# [PROBLEM STATEMENT]
Lines from the entries below that hold "пользователя" form the answer; copy all of them.

------------------------

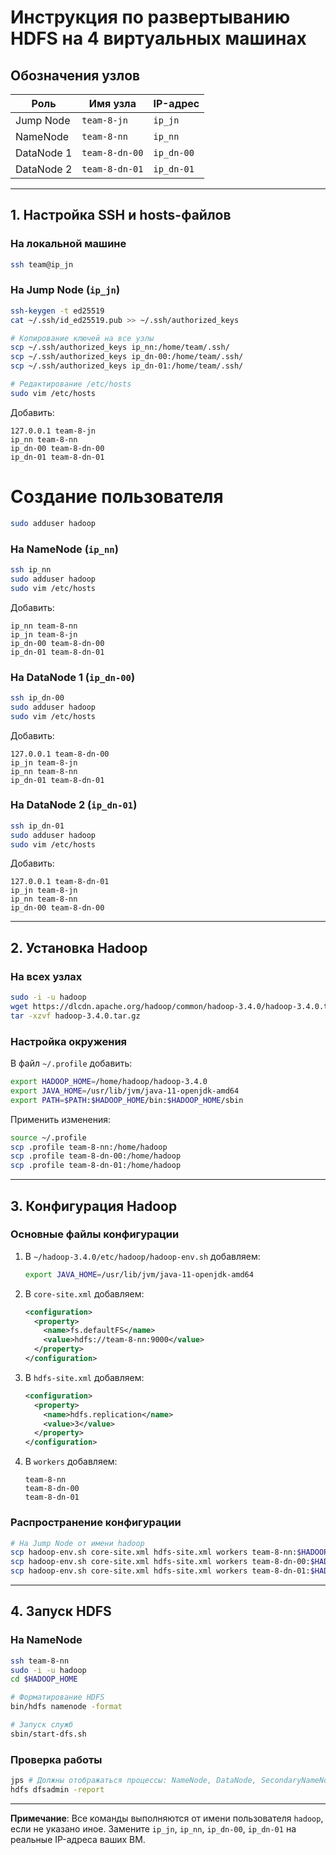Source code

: # Инструкция по развертыванию HDFS на 4 виртуальных машинах

## Обозначения узлов
| Роль             | Имя узла       | IP-адрес           |
|-------------------|----------------|-------------------|
| Jump Node        | `team-8-jn`    | `ip_jn`           |
| NameNode         | `team-8-nn`    | `ip_nn`           |
| DataNode 1       | `team-8-dn-00` | `ip_dn-00`        |
| DataNode 2       | `team-8-dn-01` | `ip_dn-01`        |

---

## 1. Настройка SSH и hosts-файлов
### На локальной машине 
```bash
ssh team@ip_jn
```

### На Jump Node (`ip_jn`)
```bash
ssh-keygen -t ed25519
cat ~/.ssh/id_ed25519.pub >> ~/.ssh/authorized_keys

# Копирование ключей на все узлы
scp ~/.ssh/authorized_keys ip_nn:/home/team/.ssh/
scp ~/.ssh/authorized_keys ip_dn-00:/home/team/.ssh/
scp ~/.ssh/authorized_keys ip_dn-01:/home/team/.ssh/

# Редактирование /etc/hosts
sudo vim /etc/hosts
```
Добавить:
```
127.0.0.1 team-8-jn
ip_nn team-8-nn
ip_dn-00 team-8-dn-00
ip_dn-01 team-8-dn-01
```
# Создание пользователя 
```bash
sudo adduser hadoop 
```

### На NameNode (`ip_nn`)
```bash
ssh ip_nn
sudo adduser hadoop
sudo vim /etc/hosts
```
Добавить:
```
ip_nn team-8-nn
ip_jn team-8-jn
ip_dn-00 team-8-dn-00
ip_dn-01 team-8-dn-01
```

### На DataNode 1 (`ip_dn-00`)
```bash
ssh ip_dn-00
sudo adduser hadoop
sudo vim /etc/hosts
```
Добавить:
```
127.0.0.1 team-8-dn-00
ip_jn team-8-jn
ip_nn team-8-nn
ip_dn-01 team-8-dn-01
```

### На DataNode 2 (`ip_dn-01`)
```bash
ssh ip_dn-01
sudo adduser hadoop
sudo vim /etc/hosts
```
Добавить:
```
127.0.0.1 team-8-dn-01
ip_jn team-8-jn
ip_nn team-8-nn
ip_dn-00 team-8-dn-00
```

---

## 2. Установка Hadoop

### На всех узлах
```bash
sudo -i -u hadoop
wget https://dlcdn.apache.org/hadoop/common/hadoop-3.4.0/hadoop-3.4.0.tar.gz
tar -xzvf hadoop-3.4.0.tar.gz
```

### Настройка окружения
В файл `~/.profile` добавить:
```bash
export HADOOP_HOME=/home/hadoop/hadoop-3.4.0
export JAVA_HOME=/usr/lib/jvm/java-11-openjdk-amd64
export PATH=$PATH:$HADOOP_HOME/bin:$HADOOP_HOME/sbin
```
Применить изменения:
```bash
source ~/.profile
scp .profile team-8-nn:/home/hadoop
scp .profile team-8-dn-00:/home/hadoop
scp .profile team-8-dn-01:/home/hadoop
```

---

## 3. Конфигурация Hadoop

### Основные файлы конфигурации
1. В `~/hadoop-3.4.0/etc/hadoop/hadoop-env.sh` добавляем:
   ```bash
   export JAVA_HOME=/usr/lib/jvm/java-11-openjdk-amd64
   ```

2. В `core-site.xml` добавляем:
   ```xml
   <configuration>
     <property>
       <name>fs.defaultFS</name>
       <value>hdfs://team-8-nn:9000</value>
     </property>
   </configuration>
   ```

3. В `hdfs-site.xml` добавляем:
   ```xml
   <configuration>
     <property>
       <name>hdfs.replication</name>
       <value>3</value>
     </property>
   </configuration>
   ```

4. В `workers` добавляем:
   ```
   team-8-nn
   team-8-dn-00
   team-8-dn-01
   ```

### Распространение конфигурации
```bash
# На Jump Node от имени hadoop
scp hadoop-env.sh core-site.xml hdfs-site.xml workers team-8-nn:$HADOOP_HOME/etc/hadoop/
scp hadoop-env.sh core-site.xml hdfs-site.xml workers team-8-dn-00:$HADOOP_HOME/etc/hadoop/
scp hadoop-env.sh core-site.xml hdfs-site.xml workers team-8-dn-01:$HADOOP_HOME/etc/hadoop/
```

---

## 4. Запуск HDFS

### На NameNode
```bash
ssh team-8-nn
sudo -i -u hadoop
cd $HADOOP_HOME

# Форматирование HDFS
bin/hdfs namenode -format

# Запуск служб
sbin/start-dfs.sh
```

### Проверка работы
```bash
jps # Должны отображаться процессы: NameNode, DataNode, SecondaryNameNode
hdfs dfsadmin -report
```


---
**Примечание**: Все команды выполняются от имени пользователя `hadoop`, если не указано иное. Замените `ip_jn`, `ip_nn`, `ip_dn-00`, `ip_dn-01` на реальные IP-адреса ваших ВМ.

------------------------

# [SOLVED PROBLEM]
# Создание пользователя 
**Примечание**: Все команды выполняются от имени пользователя `hadoop`, если не указано иное. Замените `ip_jn`, `ip_nn`, `ip_dn-00`, `ip_dn-01` на реальные IP-адреса ваших ВМ.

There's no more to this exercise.